▸ **Exercise prompt**
Go through the listing below and show each line that has the word "Cross".

─── Source data ───

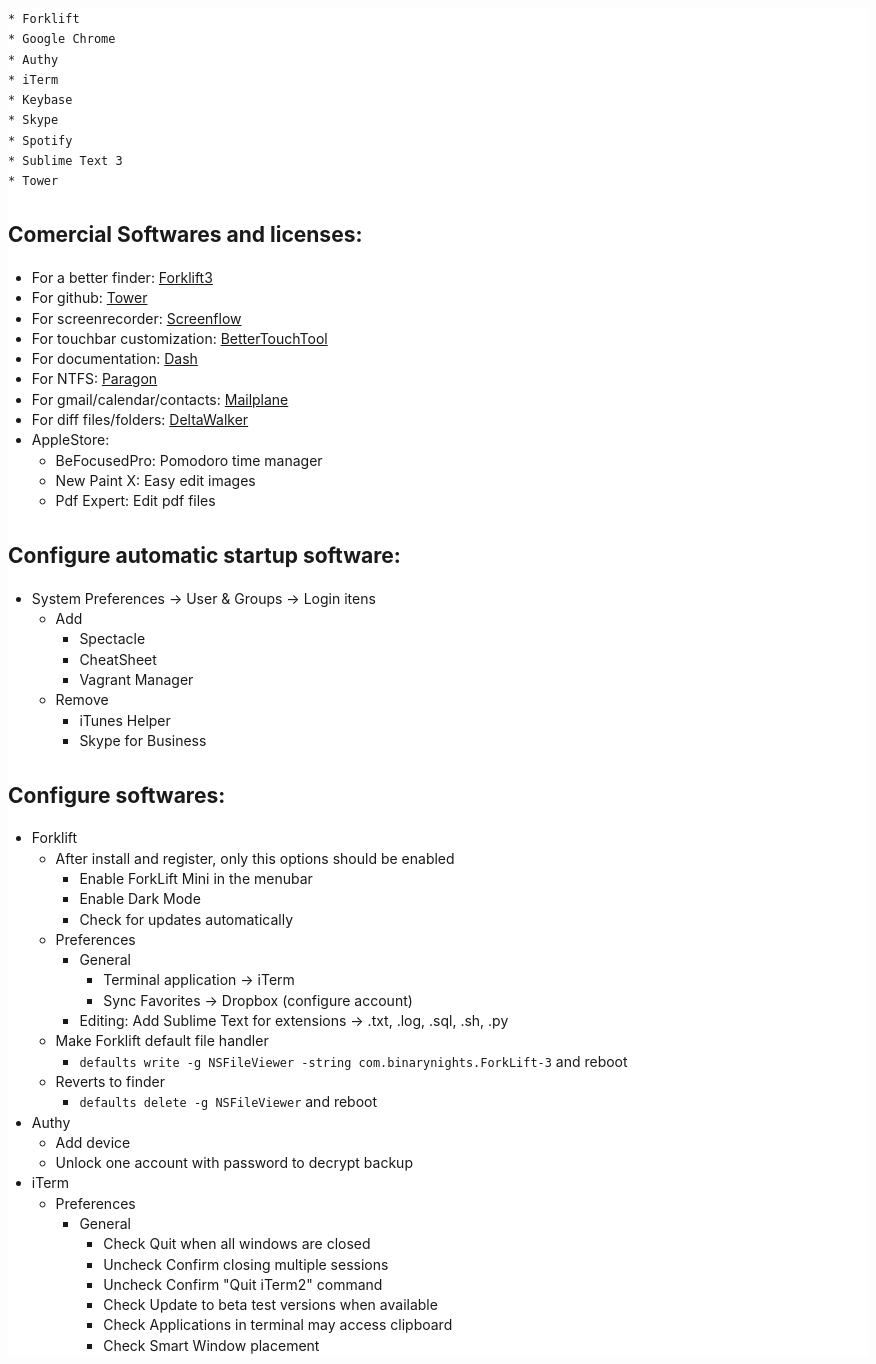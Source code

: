     * Forklift
    * Google Chrome
    * Authy
    * iTerm
    * Keybase
    * Skype
    * Spotify
    * Sublime Text 3
    * Tower
    
## Comercial Softwares and licenses:
* For a better finder: [Forklift3](https://binarynights.com)
* For github: [Tower](https://www.git-tower.com/)
* For screenrecorder: [Screenflow](https://www.telestream.net/screenflow)
* For touchbar customization: [BetterTouchTool](https://folivora.ai/)
* For documentation: [Dash](https://kapeli.com/dash)
* For NTFS: [Paragon](https://www.paragon-software.com/home/ntfs-mac/)
* For gmail/calendar/contacts: [Mailplane](https://mailplaneapp.com/)
* For diff files/folders: [DeltaWalker](https://www.deltawalker.com/)
* AppleStore:
   * BeFocusedPro: Pomodoro time manager
   * New Paint X: Easy edit images
   * Pdf Expert: Edit pdf files
   
## Configure automatic startup software:
* System Preferences -> User & Groups -> Login itens
   * Add
      * Spectacle
      * CheatSheet
      * Vagrant Manager
   * Remove
      * iTunes Helper
      * Skype for Business
   

## Configure softwares:
* Forklift
   * After install and register, only this options should be enabled
      * Enable ForkLift Mini in the menubar
      * Enable Dark Mode
      * Check for updates automatically
    * Preferences
      * General
          * Terminal application -> iTerm
          * Sync Favorites -> Dropbox (configure account)
      * Editing: Add Sublime Text for extensions -> .txt, .log, .sql, .sh, .py
    * Make Forklift default file handler
        * `defaults write -g NSFileViewer -string com.binarynights.ForkLift-3` and reboot
    * Reverts to finder
        * `defaults delete -g NSFileViewer` and reboot
* Authy
    * Add device
    * Unlock one account with password to decrypt backup
* iTerm
    * Preferences
        * General
            * Check Quit when all windows are closed
            * Uncheck Confirm closing multiple sessions 
            * Uncheck Confirm "Quit iTerm2" command
            * Check Update to beta test versions when available
            * Check Applications in terminal may access clipboard
            * Check Smart Window placement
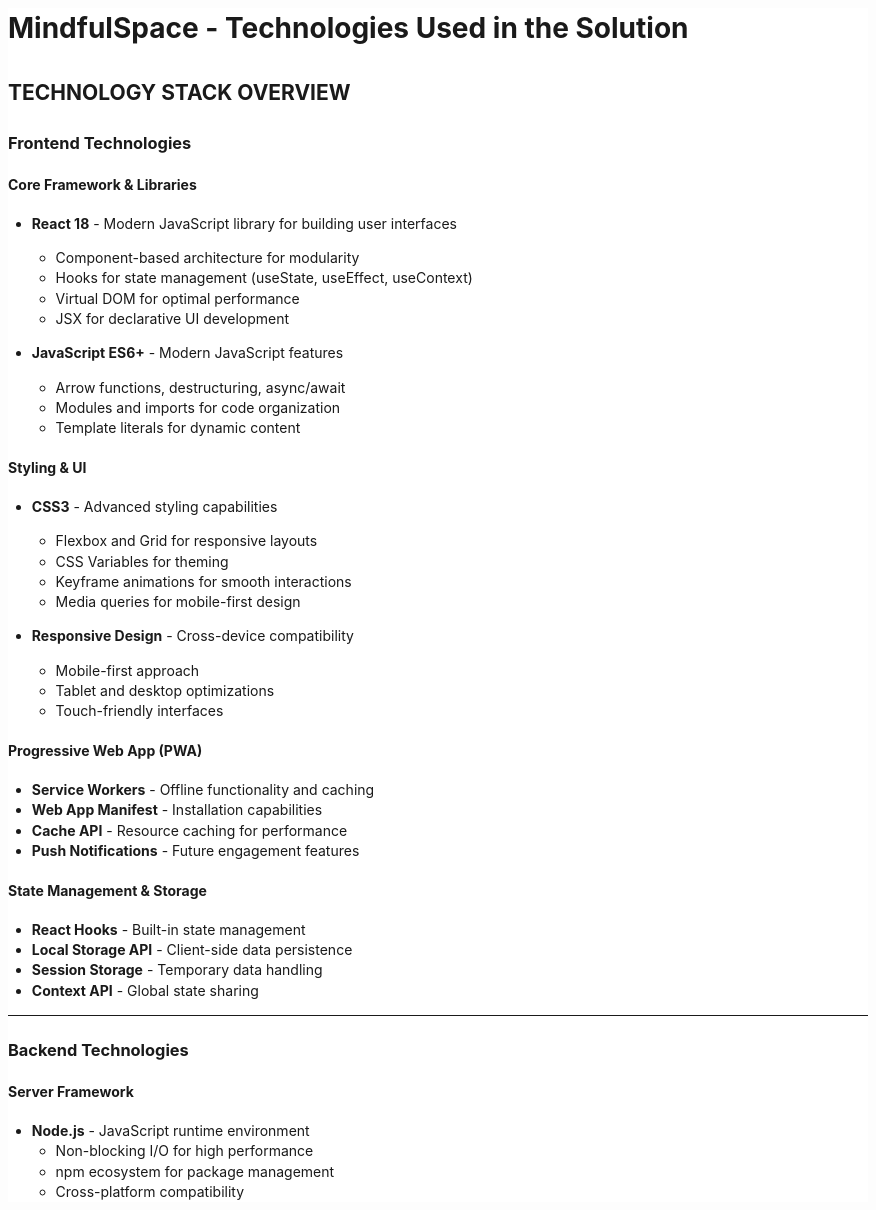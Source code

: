 # MindfulSpace - Technologies Used in the Solution

## TECHNOLOGY STACK OVERVIEW

### Frontend Technologies

#### **Core Framework & Libraries**
- **React 18** - Modern JavaScript library for building user interfaces
  - Component-based architecture for modularity
  - Hooks for state management (useState, useEffect, useContext)
  - Virtual DOM for optimal performance
  - JSX for declarative UI development

- **JavaScript ES6+** - Modern JavaScript features
  - Arrow functions, destructuring, async/await
  - Modules and imports for code organization
  - Template literals for dynamic content

#### **Styling & UI**
- **CSS3** - Advanced styling capabilities
  - Flexbox and Grid for responsive layouts
  - CSS Variables for theming
  - Keyframe animations for smooth interactions
  - Media queries for mobile-first design

- **Responsive Design** - Cross-device compatibility
  - Mobile-first approach
  - Tablet and desktop optimizations
  - Touch-friendly interfaces

#### **Progressive Web App (PWA)**
- **Service Workers** - Offline functionality and caching
- **Web App Manifest** - Installation capabilities
- **Cache API** - Resource caching for performance
- **Push Notifications** - Future engagement features

#### **State Management & Storage**
- **React Hooks** - Built-in state management
- **Local Storage API** - Client-side data persistence
- **Session Storage** - Temporary data handling
- **Context API** - Global state sharing

---

### Backend Technologies

#### **Server Framework**
- **Node.js** - JavaScript runtime environment
  - Non-blocking I/O for high performance
  - npm ecosystem for package management
  - Cross-platform compatibility

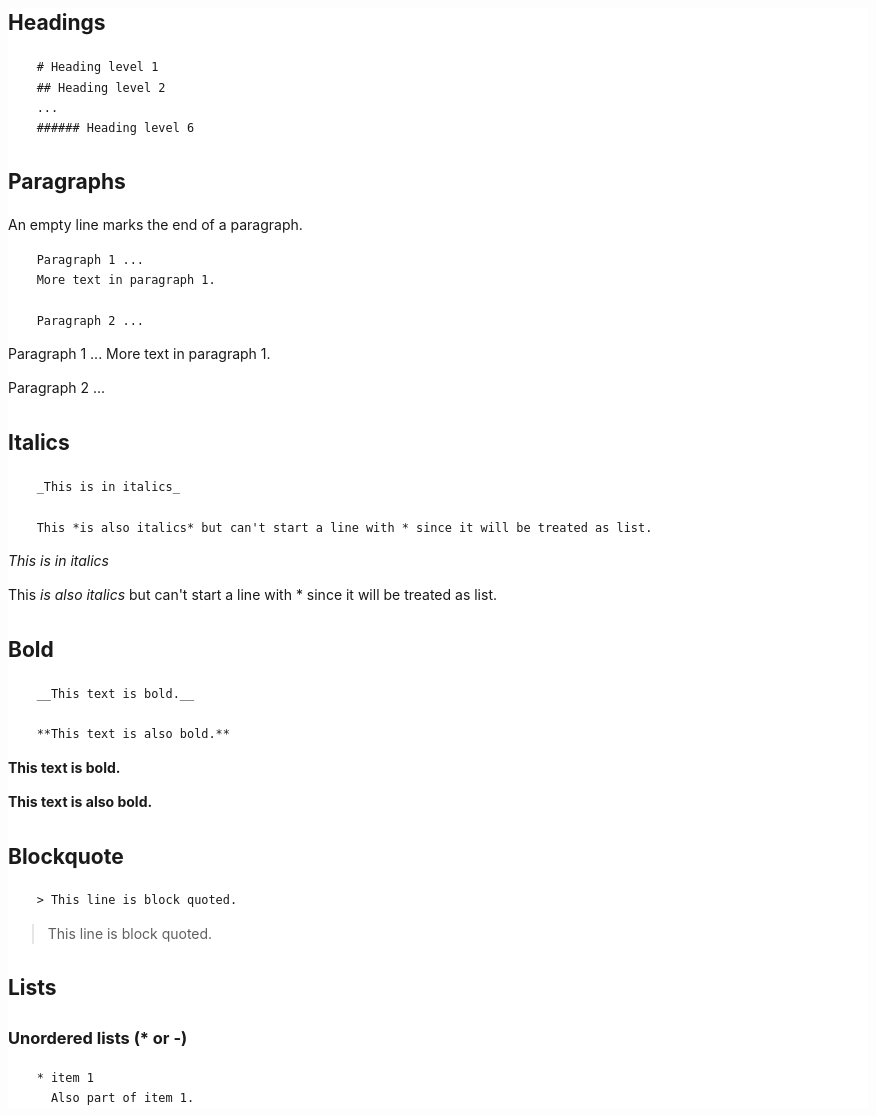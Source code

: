 ## Headings

        # Heading level 1
        ## Heading level 2
        ...
        ###### Heading level 6

## Paragraphs

An empty line marks the end of a paragraph.

        Paragraph 1 ...
        More text in paragraph 1.
        
        Paragraph 2 ...

Paragraph 1 ... More text in paragraph 1.

Paragraph 2 ...

## Italics

        _This is in italics_
        
        This *is also italics* but can't start a line with * since it will be treated as list.

_This is in italics_

This _is also italics_ but can't start a line with * since it will be treated as list.

## Bold

        __This text is bold.__
        
        **This text is also bold.**

__This text is bold.__

__This text is also bold.__

## Blockquote

        > This line is block quoted.

> This line is block quoted.

## Lists

### Unordered lists (* or -)

        * item 1
          Also part of item 1.
        
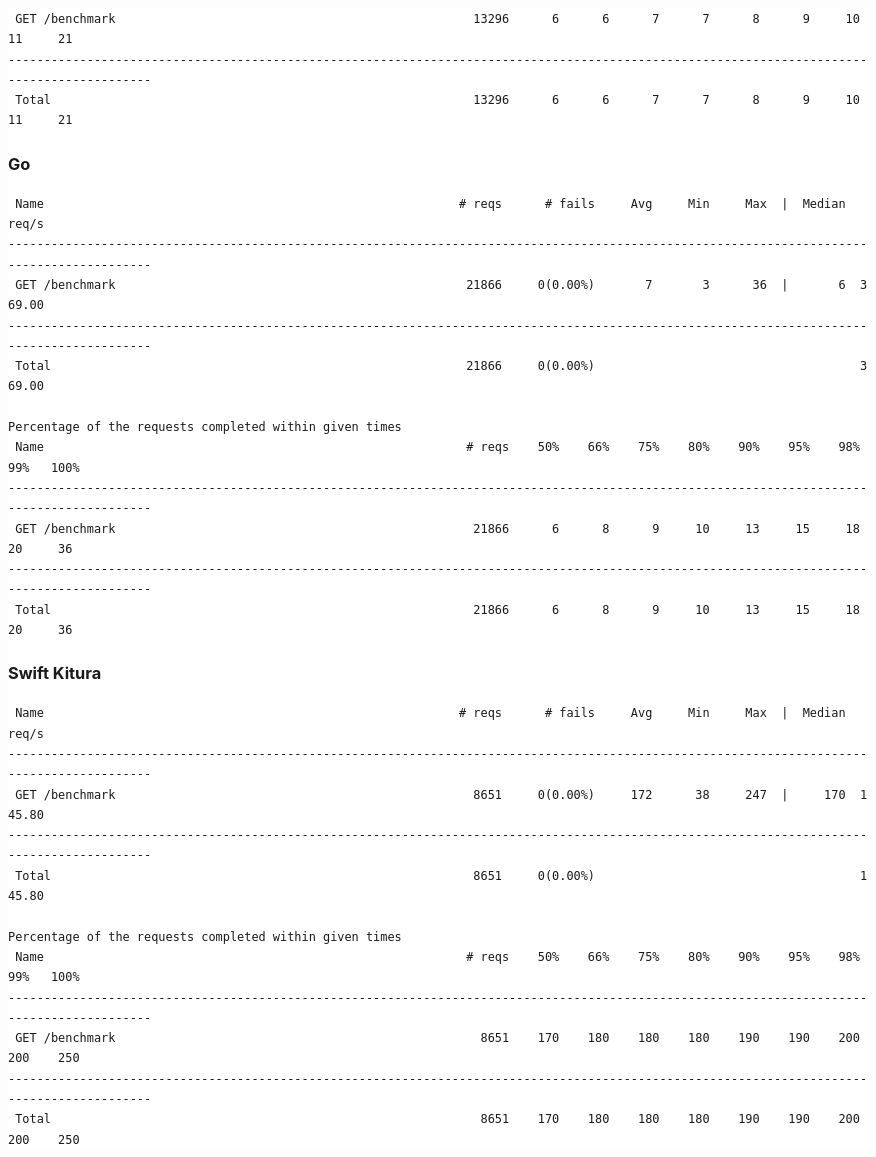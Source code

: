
 ```
 GET /benchmark                                                  13296      6      6      7      7      8      9     10     11     21
--------------------------------------------------------------------------------------------------------------------------------------------
 Total                                                           13296      6      6      7      7      8      9     10     11     21

```

### Go

```
 Name                                                          # reqs      # fails     Avg     Min     Max  |  Median   req/s
--------------------------------------------------------------------------------------------------------------------------------------------
 GET /benchmark                                                 21866     0(0.00%)       7       3      36  |       6  369.00
--------------------------------------------------------------------------------------------------------------------------------------------
 Total                                                          21866     0(0.00%)                                     369.00

Percentage of the requests completed within given times
 Name                                                           # reqs    50%    66%    75%    80%    90%    95%    98%    99%   100%
--------------------------------------------------------------------------------------------------------------------------------------------
 GET /benchmark                                                  21866      6      8      9     10     13     15     18     20     36
--------------------------------------------------------------------------------------------------------------------------------------------
 Total                                                           21866      6      8      9     10     13     15     18     20     36
```

### Swift Kitura

```
 Name                                                          # reqs      # fails     Avg     Min     Max  |  Median   req/s
--------------------------------------------------------------------------------------------------------------------------------------------
 GET /benchmark                                                  8651     0(0.00%)     172      38     247  |     170  145.80
--------------------------------------------------------------------------------------------------------------------------------------------
 Total                                                           8651     0(0.00%)                                     145.80

Percentage of the requests completed within given times
 Name                                                           # reqs    50%    66%    75%    80%    90%    95%    98%    99%   100%
--------------------------------------------------------------------------------------------------------------------------------------------
 GET /benchmark                                                   8651    170    180    180    180    190    190    200    200    250
--------------------------------------------------------------------------------------------------------------------------------------------
 Total                                                            8651    170    180    180    180    190    190    200    200    250
```
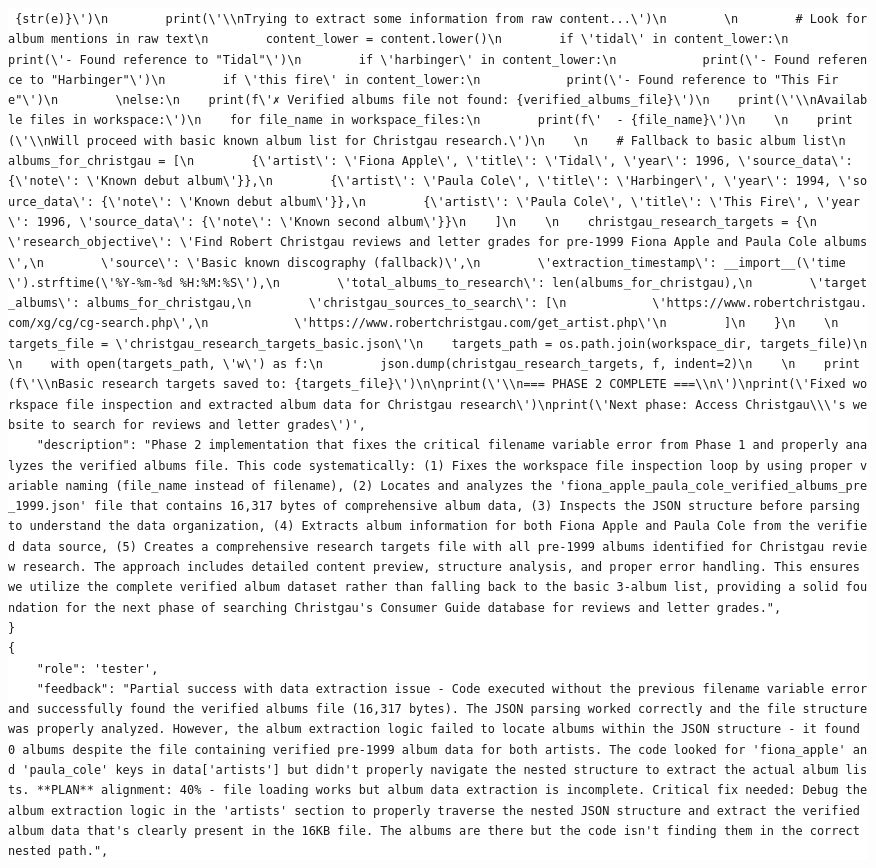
 ```
 {str(e)}\')\n        print(\'\\nTrying to extract some information from raw content...\')\n        \n        # Look for album mentions in raw text\n        content_lower = content.lower()\n        if \'tidal\' in content_lower:\n            print(\'- Found reference to "Tidal"\')\n        if \'harbinger\' in content_lower:\n            print(\'- Found reference to "Harbinger"\')\n        if \'this fire\' in content_lower:\n            print(\'- Found reference to "This Fire"\')\n        \nelse:\n    print(f\'✗ Verified albums file not found: {verified_albums_file}\')\n    print(\'\\nAvailable files in workspace:\')\n    for file_name in workspace_files:\n        print(f\'  - {file_name}\')\n    \n    print(\'\\nWill proceed with basic known album list for Christgau research.\')\n    \n    # Fallback to basic album list\n    albums_for_christgau = [\n        {\'artist\': \'Fiona Apple\', \'title\': \'Tidal\', \'year\': 1996, \'source_data\': {\'note\': \'Known debut album\'}},\n        {\'artist\': \'Paula Cole\', \'title\': \'Harbinger\', \'year\': 1994, \'source_data\': {\'note\': \'Known debut album\'}},\n        {\'artist\': \'Paula Cole\', \'title\': \'This Fire\', \'year\': 1996, \'source_data\': {\'note\': \'Known second album\'}}\n    ]\n    \n    christgau_research_targets = {\n        \'research_objective\': \'Find Robert Christgau reviews and letter grades for pre-1999 Fiona Apple and Paula Cole albums\',\n        \'source\': \'Basic known discography (fallback)\',\n        \'extraction_timestamp\': __import__(\'time\').strftime(\'%Y-%m-%d %H:%M:%S\'),\n        \'total_albums_to_research\': len(albums_for_christgau),\n        \'target_albums\': albums_for_christgau,\n        \'christgau_sources_to_search\': [\n            \'https://www.robertchristgau.com/xg/cg/cg-search.php\',\n            \'https://www.robertchristgau.com/get_artist.php\'\n        ]\n    }\n    \n    targets_file = \'christgau_research_targets_basic.json\'\n    targets_path = os.path.join(workspace_dir, targets_file)\n    \n    with open(targets_path, \'w\') as f:\n        json.dump(christgau_research_targets, f, indent=2)\n    \n    print(f\'\\nBasic research targets saved to: {targets_file}\')\n\nprint(\'\\n=== PHASE 2 COMPLETE ===\\n\')\nprint(\'Fixed workspace file inspection and extracted album data for Christgau research\')\nprint(\'Next phase: Access Christgau\\\'s website to search for reviews and letter grades\')',
    "description": "Phase 2 implementation that fixes the critical filename variable error from Phase 1 and properly analyzes the verified albums file. This code systematically: (1) Fixes the workspace file inspection loop by using proper variable naming (file_name instead of filename), (2) Locates and analyzes the 'fiona_apple_paula_cole_verified_albums_pre_1999.json' file that contains 16,317 bytes of comprehensive album data, (3) Inspects the JSON structure before parsing to understand the data organization, (4) Extracts album information for both Fiona Apple and Paula Cole from the verified data source, (5) Creates a comprehensive research targets file with all pre-1999 albums identified for Christgau review research. The approach includes detailed content preview, structure analysis, and proper error handling. This ensures we utilize the complete verified album dataset rather than falling back to the basic 3-album list, providing a solid foundation for the next phase of searching Christgau's Consumer Guide database for reviews and letter grades.",
}
{
    "role": 'tester',
    "feedback": "Partial success with data extraction issue - Code executed without the previous filename variable error and successfully found the verified albums file (16,317 bytes). The JSON parsing worked correctly and the file structure was properly analyzed. However, the album extraction logic failed to locate albums within the JSON structure - it found 0 albums despite the file containing verified pre-1999 album data for both artists. The code looked for 'fiona_apple' and 'paula_cole' keys in data['artists'] but didn't properly navigate the nested structure to extract the actual album lists. **PLAN** alignment: 40% - file loading works but album data extraction is incomplete. Critical fix needed: Debug the album extraction logic in the 'artists' section to properly traverse the nested JSON structure and extract the verified album data that's clearly present in the 16KB file. The albums are there but the code isn't finding them in the correct nested path.",
```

───

▸ **Answer**
- **Responsive Design** - Cross-device compatibility
  - Cross-platform compatibility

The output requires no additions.